Investing in programs like Lead Courts only makes sense if they’re demonstrated to be effective at achieving the desired outcome – in this case reduction of lead-paint hazards. In a study published in the American Journal of Public Health, Campbell and her colleagues investigate whether Philadelphia property owners complied with lead hazard remediation orders more quickly after the city launched its Lead Court.
Using data from the Philadelphia Department of Public Health, researchers created a data set of properties with an initial failed home inspection for lead hazards, plus one year of follow-up inspection data, during either the precourt period (1998 – 2002) or court period (2003 – 2008). The difference was striking: In the precourt period, only 6.6% of properties (106 out of 1,544) were compliant one year after the initial failed inspection, and only 18% were compliance four years post-inspection; in the court period, the one-year compliance rate jumped to 76.8% (1706 out of 2220). “The development of a specialized court as an innovative law enforcement strategy has been very effective in Philadelphia, markedly increasing the number of properties with lead hazards that became compliant after remediation work,” Campbell et al conclude.

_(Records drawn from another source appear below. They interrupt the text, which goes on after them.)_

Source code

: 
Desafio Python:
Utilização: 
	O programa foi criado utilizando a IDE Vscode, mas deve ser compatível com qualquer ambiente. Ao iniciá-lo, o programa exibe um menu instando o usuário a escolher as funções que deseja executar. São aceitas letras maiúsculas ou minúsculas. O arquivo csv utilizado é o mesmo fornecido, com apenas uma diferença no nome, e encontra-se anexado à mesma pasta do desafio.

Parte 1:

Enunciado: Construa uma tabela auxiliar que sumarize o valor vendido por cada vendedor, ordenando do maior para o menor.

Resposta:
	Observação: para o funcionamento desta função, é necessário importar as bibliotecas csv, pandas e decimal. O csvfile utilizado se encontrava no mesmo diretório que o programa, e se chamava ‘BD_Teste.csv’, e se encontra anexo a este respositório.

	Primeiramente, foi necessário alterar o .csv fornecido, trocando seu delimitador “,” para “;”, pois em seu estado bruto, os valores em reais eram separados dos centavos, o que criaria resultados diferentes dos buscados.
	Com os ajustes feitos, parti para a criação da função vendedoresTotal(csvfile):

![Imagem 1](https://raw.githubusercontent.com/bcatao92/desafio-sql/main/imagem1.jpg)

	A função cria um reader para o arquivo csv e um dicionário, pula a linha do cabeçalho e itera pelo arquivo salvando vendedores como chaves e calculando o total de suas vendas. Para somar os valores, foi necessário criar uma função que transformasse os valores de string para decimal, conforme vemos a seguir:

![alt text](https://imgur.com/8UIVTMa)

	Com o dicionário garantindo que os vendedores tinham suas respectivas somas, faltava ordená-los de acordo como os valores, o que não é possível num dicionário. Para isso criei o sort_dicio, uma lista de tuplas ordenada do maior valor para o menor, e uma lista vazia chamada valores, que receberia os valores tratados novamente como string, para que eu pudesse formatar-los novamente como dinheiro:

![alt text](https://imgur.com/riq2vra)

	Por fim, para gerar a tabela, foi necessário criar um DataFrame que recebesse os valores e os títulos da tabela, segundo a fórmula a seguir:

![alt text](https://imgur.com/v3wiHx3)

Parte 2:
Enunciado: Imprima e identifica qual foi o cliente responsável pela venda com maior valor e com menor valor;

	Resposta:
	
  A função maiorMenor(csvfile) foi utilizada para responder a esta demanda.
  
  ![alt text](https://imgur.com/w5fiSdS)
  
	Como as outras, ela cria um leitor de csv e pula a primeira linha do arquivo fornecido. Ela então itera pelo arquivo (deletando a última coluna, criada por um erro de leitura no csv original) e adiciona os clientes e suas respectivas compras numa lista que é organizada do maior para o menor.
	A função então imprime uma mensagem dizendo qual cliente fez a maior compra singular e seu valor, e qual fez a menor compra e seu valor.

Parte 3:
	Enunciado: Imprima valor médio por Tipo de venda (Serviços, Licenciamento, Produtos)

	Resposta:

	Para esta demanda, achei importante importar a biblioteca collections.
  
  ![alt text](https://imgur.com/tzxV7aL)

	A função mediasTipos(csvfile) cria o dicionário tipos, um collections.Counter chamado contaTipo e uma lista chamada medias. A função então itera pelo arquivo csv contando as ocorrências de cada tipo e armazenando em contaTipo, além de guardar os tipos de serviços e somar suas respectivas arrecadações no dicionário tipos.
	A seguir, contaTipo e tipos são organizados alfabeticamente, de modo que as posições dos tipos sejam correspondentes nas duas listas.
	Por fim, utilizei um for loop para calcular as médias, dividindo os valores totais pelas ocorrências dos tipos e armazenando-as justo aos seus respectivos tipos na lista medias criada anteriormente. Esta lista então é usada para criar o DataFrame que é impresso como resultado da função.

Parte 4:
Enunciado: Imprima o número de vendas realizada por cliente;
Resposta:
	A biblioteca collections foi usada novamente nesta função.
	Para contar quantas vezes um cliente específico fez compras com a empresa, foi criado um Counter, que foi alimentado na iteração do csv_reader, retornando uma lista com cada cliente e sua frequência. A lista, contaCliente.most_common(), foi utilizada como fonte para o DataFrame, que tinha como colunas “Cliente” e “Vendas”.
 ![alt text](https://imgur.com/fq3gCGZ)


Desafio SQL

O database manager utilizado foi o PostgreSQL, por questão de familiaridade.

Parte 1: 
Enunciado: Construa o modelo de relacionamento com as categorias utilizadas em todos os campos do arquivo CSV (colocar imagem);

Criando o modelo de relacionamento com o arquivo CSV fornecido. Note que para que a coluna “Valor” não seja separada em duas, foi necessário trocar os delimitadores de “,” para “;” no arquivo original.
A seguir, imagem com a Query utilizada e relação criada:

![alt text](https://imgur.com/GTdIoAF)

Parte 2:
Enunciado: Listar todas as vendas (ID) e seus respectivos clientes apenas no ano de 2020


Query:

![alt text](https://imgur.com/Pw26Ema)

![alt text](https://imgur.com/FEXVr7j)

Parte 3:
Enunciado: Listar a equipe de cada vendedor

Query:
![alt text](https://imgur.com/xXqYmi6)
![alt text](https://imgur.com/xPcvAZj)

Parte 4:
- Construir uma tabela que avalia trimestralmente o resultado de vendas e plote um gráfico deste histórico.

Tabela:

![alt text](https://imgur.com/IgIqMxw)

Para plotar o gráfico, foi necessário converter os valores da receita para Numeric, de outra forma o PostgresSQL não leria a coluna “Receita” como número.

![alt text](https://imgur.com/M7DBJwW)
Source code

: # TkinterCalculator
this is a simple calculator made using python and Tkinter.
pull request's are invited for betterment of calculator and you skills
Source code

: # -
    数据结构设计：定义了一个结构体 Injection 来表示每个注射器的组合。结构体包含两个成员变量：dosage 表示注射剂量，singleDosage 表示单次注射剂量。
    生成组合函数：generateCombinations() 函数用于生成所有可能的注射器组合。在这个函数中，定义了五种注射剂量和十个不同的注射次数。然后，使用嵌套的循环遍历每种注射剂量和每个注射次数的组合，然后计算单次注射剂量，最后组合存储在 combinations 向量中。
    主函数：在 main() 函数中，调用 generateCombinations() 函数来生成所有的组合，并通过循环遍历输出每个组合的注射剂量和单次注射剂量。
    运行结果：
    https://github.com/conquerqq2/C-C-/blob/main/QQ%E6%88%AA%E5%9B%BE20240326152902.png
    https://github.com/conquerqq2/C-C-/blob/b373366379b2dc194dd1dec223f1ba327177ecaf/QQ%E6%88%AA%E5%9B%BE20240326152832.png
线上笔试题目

The Lead Court model could help other cities with significant housing-based lead hazards, and it’s also a good reminder that it’s not enough to have good public-health laws if you don’t have sufficient enforcement. Having an adequate number of inspectors is necessary but not sufficient; the entire process also needs to work efficiently so that failed inspections quickly turn into abatement of the hazard in question. Providing carrots, like education and low-interest loans, in addition to sticks can also be helpful when the person responsible for abating the hazard has limited resources.

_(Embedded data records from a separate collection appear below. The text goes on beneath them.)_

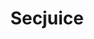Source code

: ---
title: Secjuice
description: The only non-profit, independent & volunteer based publication in the information security space. Cybersecurity articles written by hackers!
url: https://www.secjuice.com/
image:
    # url: '/assets/images/cafe.png'
    # alt: 'Cafe'
tags: ['blog']
pubDate: 2024-02-13
draft: false
---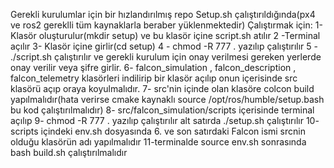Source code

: Gerekli kurulumlar için bir hızlandırılmış repo
Setup.sh çalıştırıldığında(px4 ve ros2 gereklli tüm kaynaklarla beraber yüklenmektedir)
Çalıştırmak için: 
1- Klasör oluşturulur(mkdir setup) ve bu klasör içine script.sh atılır 
2 -Terminal açılır
3- Klasör içine girlir(cd setup)
4 - chmod -R 777 . yazılıp çalıştırılır
5 - ./script.sh çalıştırılır ve gerekli kurulum için onay verilmesi gereken yerlerde onay verilir veya şifre girlir.
6- falcon_simulation , falcon_description , falcon_telemetry klasörleri indilirip bir klasör açılıp onun içerisinde src klasörü açıp oraya koyulmalıdır.
7- src'nin içinde olan klasöre colcon build yapılmalıdır(hata verirse cmake kaynaklı source /opt/ros/humble/setup.bash bu kod çalıştırılmalıdır)
8- src/falcon_simulation/scripts içerisinde terminal açılıp
9- chmod -R 777 . yazılıp çalıştırılır alt satırda ./setup.sh çalıştırılır
10- scripts içindeki env.sh dosyasında 6. ve son satırdaki Falcon ismi srcnin olduğu klasörün adı yapılmalıdır 
11-terminalde source env.sh sonrasında bash build.sh çalıştırılmalıdır


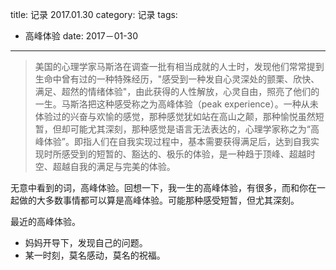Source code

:title: 记录 2017.01.30
category: 记录
tags:
   - 高峰体验
date: 2017－01-30
---

> 美国的心理学家马斯洛在调查一批有相当成就的人士时，发现他们常常提到生命中曾有过的一种特殊经历，"感受到一种发自心灵深处的颤栗、欣快、满足、超然的情绪体验"，由此获得的人性解放，心灵自由，照亮了他们的一生。马斯洛把这种感受称之为高峰体验（peak experience）。一种从未体验过的兴奋与欢愉的感觉，那种感觉犹如站在高山之颠，那种愉悦虽然短暂，但却可能尤其深刻，那种感觉是语言无法表达的，心理学家称之为“高峰体验”。即指人们在自我实现过程中，基本需要获得满足后，达到自我实现时所感受到的短暂的、豁达的、极乐的体验，是一种趋于顶峰、超越时空、超越自我的满足与完美的体验。

无意中看到的词，高峰体验。回想一下，我一生的高峰体验，有很多，而和你在一起做的大多数事情都可以算是高峰体验。可能那种感受短暂，但尤其深刻。

最近的高峰体验。
* 妈妈开导下，发现自己的问题。
* 某一时刻，莫名感动，莫名的祝福。
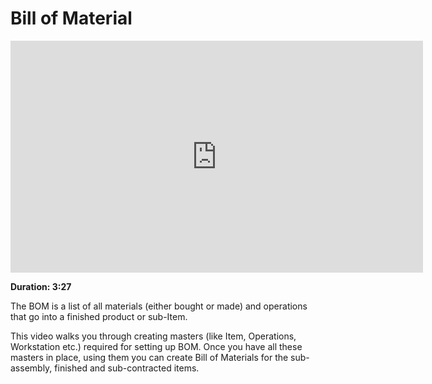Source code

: <!-- add-breadcrumbs -->
<!-- add-breadcrumbs -->
# Bill of Material

<iframe width="660" height="371" src="https://www.youtube.com/embed/hDV0c1OeWLo" frameborder="0" allowfullscreen></iframe>

**Duration: 3:27**

The BOM is a list of all materials (either bought or made) and operations that go into a finished product or sub-Item.

This video walks you through creating masters (like Item, Operations, Workstation etc.) required for setting up BOM. Once you have all these masters in place, using them you can create Bill of Materials for the sub-assembly, finished and sub-contracted items.
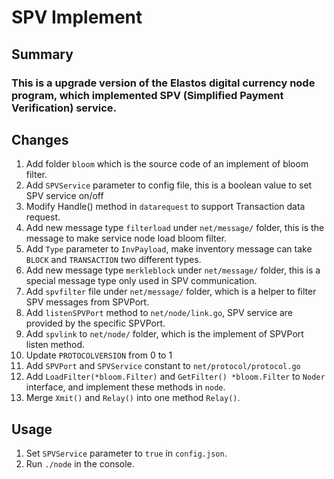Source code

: # SPV Implement
## Summary
### This is a upgrade version of the Elastos digital currency node program, which implemented SPV (Simplified Payment Verification) service.
## Changes
1. Add folder `bloom` which is the source code of an implement of bloom filter.
2. Add `SPVService` parameter to config file, this is a boolean value to set SPV service on/off
3. Modify Handle() method in `datarequest` to support Transaction data request.
4. Add new message type `filterload` under `net/message/` folder, this is the message to make service node load bloom filter.
5. Add `Type` parameter to `InvPayload`, make inventory message can take `BLOCK` and `TRANSACTION` two different types.
6. Add new message type `merkleblock` under `net/message/` folder, this is a special message type only used in SPV communication.
7. Add `spvfilter` file under `net/message/` folder, which is a helper to filter SPV messages from SPVPort.
8. Add `listenSPVPort` method to `net/node/link.go`, SPV service are provided by the specific SPVPort.
9. Add `spvlink` to `net/node/` folder, which is the implement of SPVPort listen method.
10. Update `PROTOCOLVERSION` from 0 to 1
11. Add `SPVPort` and `SPVService` constant to `net/protocol/protocol.go`
12. Add `LoadFilter(*bloom.Filter)` and `GetFilter() *bloom.Filter` to `Noder` interface, and implement these methods in `node`.
12. Merge `Xmit()` and `Relay()` into one method `Relay()`.

## Usage
1. Set `SPVService` parameter to `true` in `config.json`.
2. Run `./node` in the console.
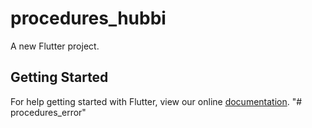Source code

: # procedures_hubbi

A new Flutter project.

## Getting Started

For help getting started with Flutter, view our online
[documentation](https://flutter.io/).
"# procedures_error" 
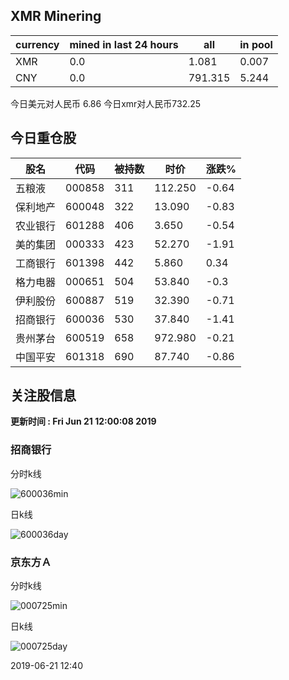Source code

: ## XMR Minering

|currency|mined in last 24 hours|all|in pool|
|---|---|---|---|
|XMR|0.0|1.081|0.007|
|CNY|0.0|791.315|5.244|

今日美元对人民币 6.86	今日xmr对人民币732.25


## 今日重仓股 

|股名|代码|被持数|时价|涨跌%|
|---|---|---|---|---|
|五粮液|000858|311|112.250|-0.64|
|保利地产|600048|322|13.090|-0.83|
|农业银行|601288|406|3.650|-0.54|
|美的集团|000333|423|52.270|-1.91|
|工商银行|601398|442|5.860|0.34|
|格力电器|000651|504|53.840|-0.3|
|伊利股份|600887|519|32.390|-0.71|
|招商银行|600036|530|37.840|-1.41|
|贵州茅台|600519|658|972.980|-0.21|
|中国平安|601318|690|87.740|-0.86|

## 关注股信息
**更新时间 : Fri Jun 21 12:00:08 2019**
### 招商银行 
分时k线

![600036min](http://image.sinajs.cn/newchart/min/n/sh600036.gif)

日k线

![600036day](http://image.sinajs.cn/newchart/daily/n/sh600036.gif)

### 京东方Ａ 
分时k线

![000725min](http://image.sinajs.cn/newchart/min/n/sz000725.gif)

日k线

![000725day](http://image.sinajs.cn/newchart/daily/n/sz000725.gif)

2019-06-21 12:40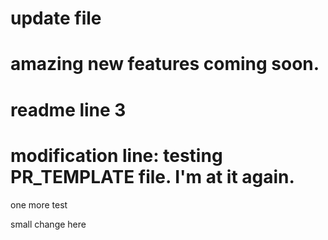 # update file
# amazing new features coming soon.


# readme line 3

modification line: 
testing PR_TEMPLATE file.
I'm at it again.
=======

one more test


small change here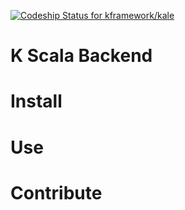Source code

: [ ![Codeship Status for kframework/kale](https://app.codeship.com/projects/8a5162d0-1588-0135-d42f-6a6f9a84ad3f/status?branch=develop)](https://app.codeship.com/projects/217943)

# K Scala Backend

# Install

# Use

# Contribute
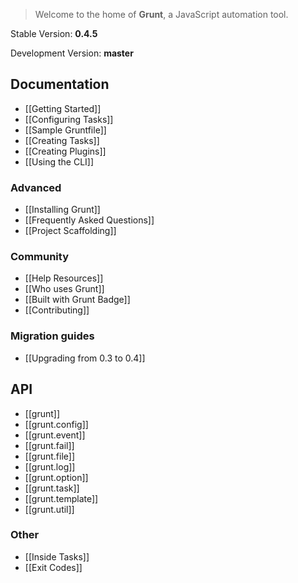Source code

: > Welcome to the home of **Grunt**, a JavaScript automation tool.

Stable Version: **0.4.5**

Development Version: **master**

## Documentation
* [[Getting Started]]
* [[Configuring Tasks]]
* [[Sample Gruntfile]]
* [[Creating Tasks]]
* [[Creating Plugins]]
* [[Using the CLI]]

### Advanced
* [[Installing Grunt]]
* [[Frequently Asked Questions]]
* [[Project Scaffolding]]

### Community
* [[Help Resources]]
* [[Who uses Grunt]]
* [[Built with Grunt Badge]]
* [[Contributing]]

### Migration guides
* [[Upgrading from 0.3 to 0.4]]

## API
* [[grunt]]
* [[grunt.config]]
* [[grunt.event]]
* [[grunt.fail]]
* [[grunt.file]]
* [[grunt.log]]
* [[grunt.option]]
* [[grunt.task]]
* [[grunt.template]]
* [[grunt.util]]

### Other
* [[Inside Tasks]]
* [[Exit Codes]]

Given the childhood lead exposure can have lasting harmful impacts, funding lead abatement is a wise use of both federal and local funds. Of course, I’d rather see such programs funded by the companies that continued to use lead in paints long after they had evidence of its harmful health impacts. As Markowitz and Rosner explain in Lead Wars, though, appeals courts have overturned past verdicts against lead-paint manufacturers, and we’ll have to wait for the results of ongoing lawsuits to see if any lead-paint company will be held liable.
Unfortunately, the City of Philadelphia has since stopped pro-active lead paint enforcement efforts “due to budget cuts”.
Philadelphia has essentially stopped caring about the health of it’s children.